Но если Зоэ рассчитывала сохранить свою тайну, то она глубоко ошибалась. На самом деле если ее друзья не упрекали ее в этой странной перемене позиции, то лишь потому, что думали о будущем. В 1810 году, когда Зоэ бросилась в объятия министра полиции, Наполеон был на вершине могущества, и его режим казался непоколебимым. Даже самые закоренелые роялисты больше уже не лелеяли надежду когда-нибудь вновь присутствовать при возвращении Бурбонов. Принц, который упорно продолжал называть себя Людовиком XVIII, стал всего лишь безнадежным претендентом на престол. И поэтому все решили, что было бы полезным иметь представительницу старой знати, которая была бы вхожа днем – а главное, ночью – к одному из самых могущественных лиц государства. И в Сен-Жерменском предместье все закрыли на это глаза…
Но в конце 1812 года один комичный случай послужил поводом для разрыва между графиней и министром. Жена министра Фелиситэ со своей стороны не отказывала себе в многочисленных идиллиях. Настолько многочисленных, что однажды, когда Савари пожаловался одному из своих друзей на то, что семь рожденных ею детей весьма его обременяют, он услышал в ответ: «Отправь каждого из них к его отцу, и тогда сможешь заниматься только собой!»[121] Но романы на стороне не мешали мадам де Ровиго быть ревнивой. Фелиситэ была вне себя.
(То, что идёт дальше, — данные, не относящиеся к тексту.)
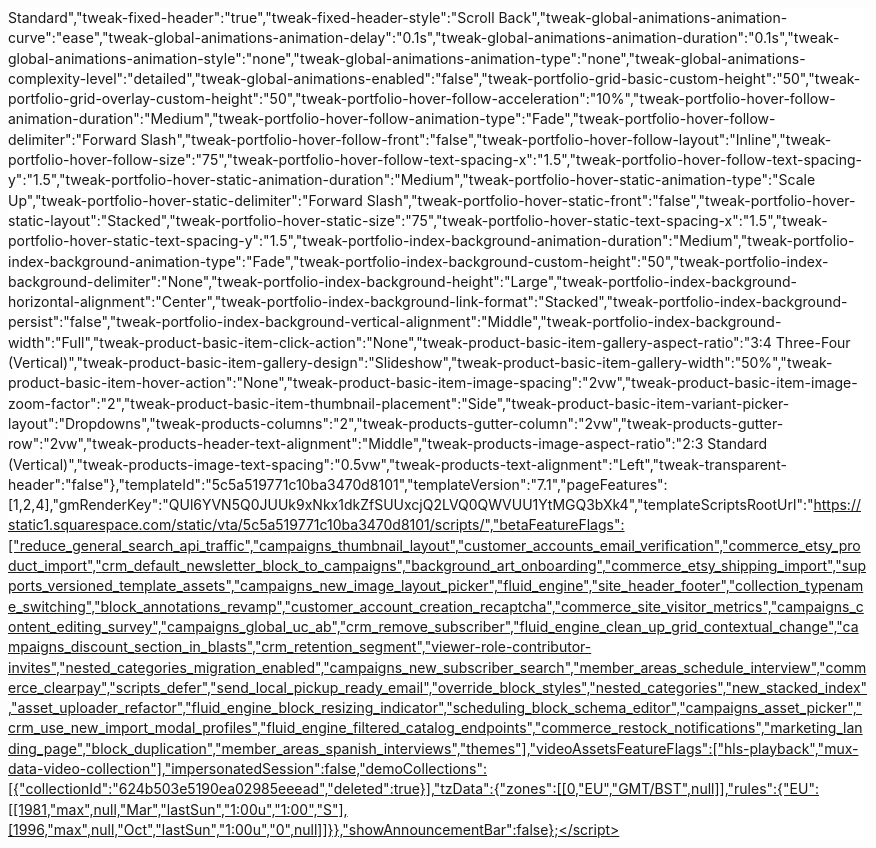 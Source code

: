 Standard","tweak-fixed-header":"true","tweak-fixed-header-style":"Scroll Back","tweak-global-animations-animation-curve":"ease","tweak-global-animations-animation-delay":"0.1s","tweak-global-animations-animation-duration":"0.1s","tweak-global-animations-animation-style":"none","tweak-global-animations-animation-type":"none","tweak-global-animations-complexity-level":"detailed","tweak-global-animations-enabled":"false","tweak-portfolio-grid-basic-custom-height":"50","tweak-portfolio-grid-overlay-custom-height":"50","tweak-portfolio-hover-follow-acceleration":"10%","tweak-portfolio-hover-follow-animation-duration":"Medium","tweak-portfolio-hover-follow-animation-type":"Fade","tweak-portfolio-hover-follow-delimiter":"Forward Slash","tweak-portfolio-hover-follow-front":"false","tweak-portfolio-hover-follow-layout":"Inline","tweak-portfolio-hover-follow-size":"75","tweak-portfolio-hover-follow-text-spacing-x":"1.5","tweak-portfolio-hover-follow-text-spacing-y":"1.5","tweak-portfolio-hover-static-animation-duration":"Medium","tweak-portfolio-hover-static-animation-type":"Scale Up","tweak-portfolio-hover-static-delimiter":"Forward Slash","tweak-portfolio-hover-static-front":"false","tweak-portfolio-hover-static-layout":"Stacked","tweak-portfolio-hover-static-size":"75","tweak-portfolio-hover-static-text-spacing-x":"1.5","tweak-portfolio-hover-static-text-spacing-y":"1.5","tweak-portfolio-index-background-animation-duration":"Medium","tweak-portfolio-index-background-animation-type":"Fade","tweak-portfolio-index-background-custom-height":"50","tweak-portfolio-index-background-delimiter":"None","tweak-portfolio-index-background-height":"Large","tweak-portfolio-index-background-horizontal-alignment":"Center","tweak-portfolio-index-background-link-format":"Stacked","tweak-portfolio-index-background-persist":"false","tweak-portfolio-index-background-vertical-alignment":"Middle","tweak-portfolio-index-background-width":"Full","tweak-product-basic-item-click-action":"None","tweak-product-basic-item-gallery-aspect-ratio":"3:4 Three-Four (Vertical)","tweak-product-basic-item-gallery-design":"Slideshow","tweak-product-basic-item-gallery-width":"50%","tweak-product-basic-item-hover-action":"None","tweak-product-basic-item-image-spacing":"2vw","tweak-product-basic-item-image-zoom-factor":"2","tweak-product-basic-item-thumbnail-placement":"Side","tweak-product-basic-item-variant-picker-layout":"Dropdowns","tweak-products-columns":"2","tweak-products-gutter-column":"2vw","tweak-products-gutter-row":"2vw","tweak-products-header-text-alignment":"Middle","tweak-products-image-aspect-ratio":"2:3 Standard (Vertical)","tweak-products-image-text-spacing":"0.5vw","tweak-products-text-alignment":"Left","tweak-transparent-header":"false"},"templateId":"5c5a519771c10ba3470d8101","templateVersion":"7.1","pageFeatures":[1,2,4],"gmRenderKey":"QUl6YVN5Q0JUUk9xNkx1dkZfSUUxcjQ2LVQ0QWVUU1YtMGQ3bXk4","templateScriptsRootUrl":"https://static1.squarespace.com/static/vta/5c5a519771c10ba3470d8101/scripts/","betaFeatureFlags":["reduce_general_search_api_traffic","campaigns_thumbnail_layout","customer_accounts_email_verification","commerce_etsy_product_import","crm_default_newsletter_block_to_campaigns","background_art_onboarding","commerce_etsy_shipping_import","supports_versioned_template_assets","campaigns_new_image_layout_picker","fluid_engine","site_header_footer","collection_typename_switching","block_annotations_revamp","customer_account_creation_recaptcha","commerce_site_visitor_metrics","campaigns_content_editing_survey","campaigns_global_uc_ab","crm_remove_subscriber","fluid_engine_clean_up_grid_contextual_change","campaigns_discount_section_in_blasts","crm_retention_segment","viewer-role-contributor-invites","nested_categories_migration_enabled","campaigns_new_subscriber_search","member_areas_schedule_interview","commerce_clearpay","scripts_defer","send_local_pickup_ready_email","override_block_styles","nested_categories","new_stacked_index","asset_uploader_refactor","fluid_engine_block_resizing_indicator","scheduling_block_schema_editor","campaigns_asset_picker","crm_use_new_import_modal_profiles","fluid_engine_filtered_catalog_endpoints","commerce_restock_notifications","marketing_landing_page","block_duplication","member_areas_spanish_interviews","themes"],"videoAssetsFeatureFlags":["hls-playback","mux-data-video-collection"],"impersonatedSession":false,"demoCollections":[{"collectionId":"624b503e5190ea02985eeead","deleted":true}],"tzData":{"zones":[[0,"EU","GMT/BST",null]],"rules":{"EU":[[1981,"max",null,"Mar","lastSun","1:00u","1:00","S"],[1996,"max",null,"Oct","lastSun","1:00u","0",null]]}},"showAnnouncementBar":false};</script><script type="application/ld+json">{"url":"https://marwan-psychic.github.io/","name":"Mohammed Marwan","description":"","@context":"http://schema.org","@type":"WebSite"}</script><link rel="stylesheet" type="text/css" href="https://static1.squarespace.com/static/versioned-site-css/62c4a34bac92db08bcce54fd/4/5c5a519771c10ba3470d8101/62c4a34bac92db08bcce5517/1306/site.css"/><script>Static.COOKIE_BANNER_CAPABLE = true;</script>
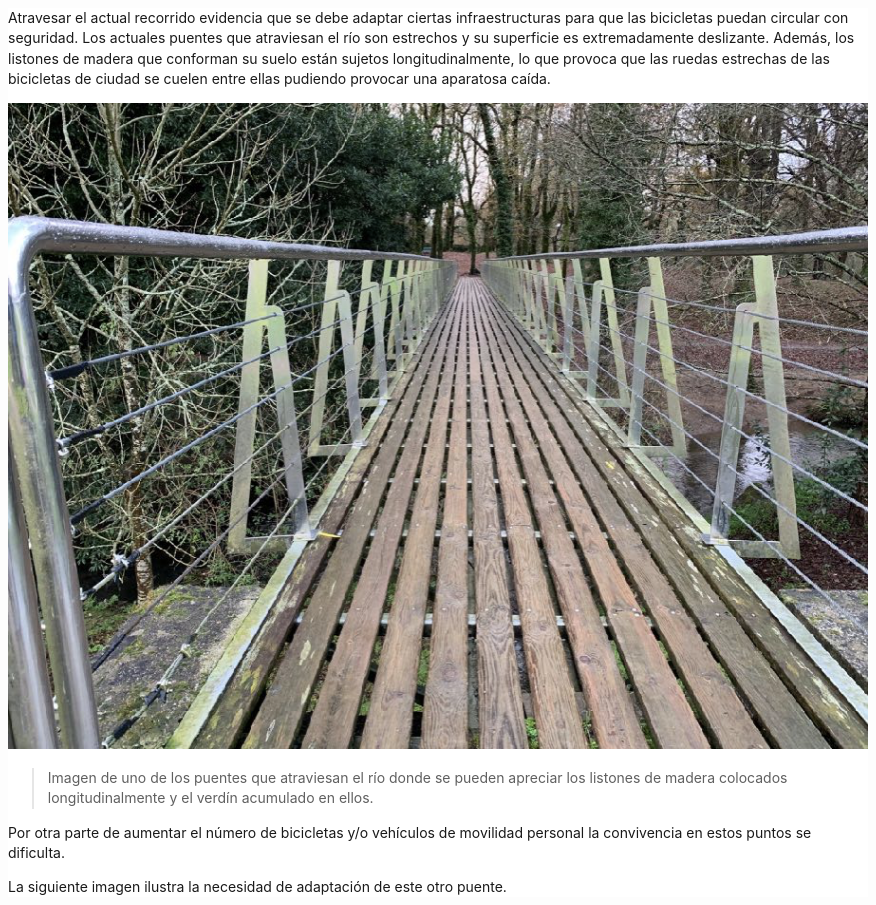 Atravesar el actual recorrido evidencia que se debe adaptar ciertas infraestructuras para que las bicicletas puedan circular con seguridad. Los actuales puentes que atraviesan el río son estrechos y su superficie es extremadamente deslizante. Además, los listones de madera que conforman su suelo están sujetos longitudinalmente, lo que provoca que las ruedas estrechas de las bicicletas de ciudad se cuelen entre ellas pudiendo provocar una aparatosa caída.

![Puentes que atraviesan el río donde se pueden apreciar los listones de madera](img/tramo-e-f2-puente-peatonal-eugenio-granell.png)

> Imagen de uno de los puentes que atraviesan el río donde se pueden apreciar los listones de madera colocados longitudinalmente y el verdín acumulado en ellos.

Por otra parte de aumentar el número de bicicletas y/o vehículos de movilidad personal la convivencia en estos puntos se dificulta.

La siguiente imagen ilustra la necesidad de adaptación de este otro puente.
Мало того что муж ей изменяет, так еще и с подругой ее молодости! Она начала вести слежку за любовниками и однажды застала мужа в кабинете с Зоэ на коленях. Одежды Зоэ были в беспорядке, что ясно говорило о том, какую именно аудиенцию давал ей министр. Охваченная яростью, Фелиситэ вылила на влюбленную парочку графин воды и на весь особняк принялась кричать о своем несчастье. В этой ситуации мадам Дюкейла больше уже не смогла продолжать строить из себя невинность. Именно тогда вдовствующая графиня Дюкейла вовремя сказалась больной, чтобы невестка смогла уехать к ней и удалиться из Парижа… и от скандала. Зоэ, если можно так выразиться, уехала не с пустыми руками: она увезла с собой мальчика, которого родила за год до этого и который был одним из «сувениров», подаренных ей герцогом де Ровиго. Разумеется, Ашиль Дюкейла дал свое имя рожденному в грехе ребенку, как за пять лет до этого уже «удочерил» девочку, к рождению которой имел чисто гипотетическое отношение!